#### [Aim of the task]
Nothing besides a number belongs in the answer, which is how many lines of the listing contain the string "label".

---------- Material for the task ----------

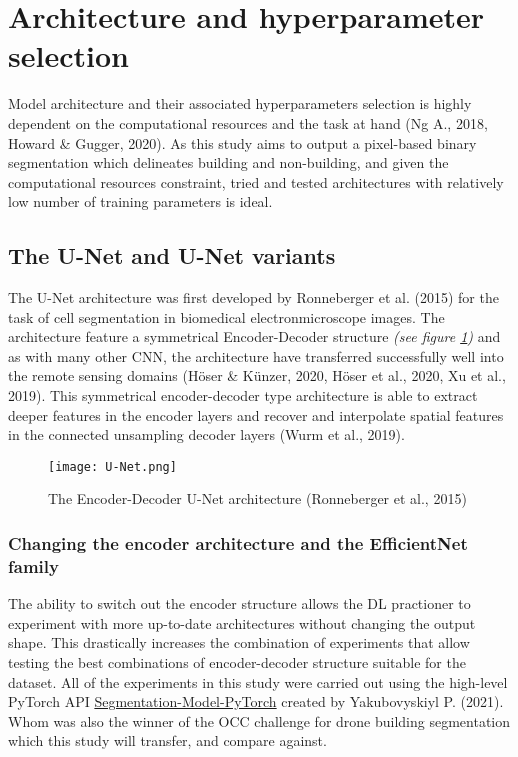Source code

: \documentclass[11pt, a4paper, twoside]{report}
\begin{document}
\section{Architecture and hyperparameter selection}\label{Arch&Hyperparam}

Model architecture and their associated hyperparameters selection is highly dependent on the computational resources and the task at hand (Ng A., 2018, Howard \& Gugger, 2020). As this study aims to output a pixel-based binary segmentation which delineates building and non-building, and given the computational resources constraint, tried and tested architectures with relatively low number of training parameters is ideal.\\\par

\subsection{The U-Net and U-Net variants}\label{Unet}

The U-Net architecture was first developed by Ronneberger et al. (2015) for the task of cell segmentation in biomedical electronmicroscope images. The architecture feature a symmetrical Encoder-Decoder structure \textit{(see figure \ref{fig:U-Net})} and as with many other CNN, the architecture have transferred successfully well into the remote sensing domains (Höser \& Künzer, 2020, Höser et al., 2020, Xu et al., 2019). This symmetrical encoder-decoder type architecture is able to extract deeper features in the encoder layers and recover and interpolate spatial features in the connected unsampling decoder layers (Wurm et al., 2019).\\\par

\begin{figure}[H]
  \centering
  \texttt{[image: U-Net.png]}
  \caption{The Encoder-Decoder U-Net architecture (Ronneberger et al., 2015)}
  \label{fig:U-Net}
\end{figure}

\subsubsection{Changing the encoder architecture and the EfficientNet family}\label{EffNet}

The ability to switch out the encoder structure allows the DL practioner to experiment with more up-to-date architectures without changing the output shape. This drastically increases the combination of experiments that allow testing the best combinations of encoder-decoder structure suitable for the dataset. All of the experiments in this study were carried out using the high-level PyTorch API \href{https://segmentation-models-pytorch.readthedocs.io/en/latest/quickstart.html}{Segmentation-Model-PyTorch} created by Yakubovyskiyl P. (2021). Whom was also the winner of the OCC challenge for drone building segmentation which this study will transfer, and compare against.\\\par
\end{document}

----------

#### [Your response]
4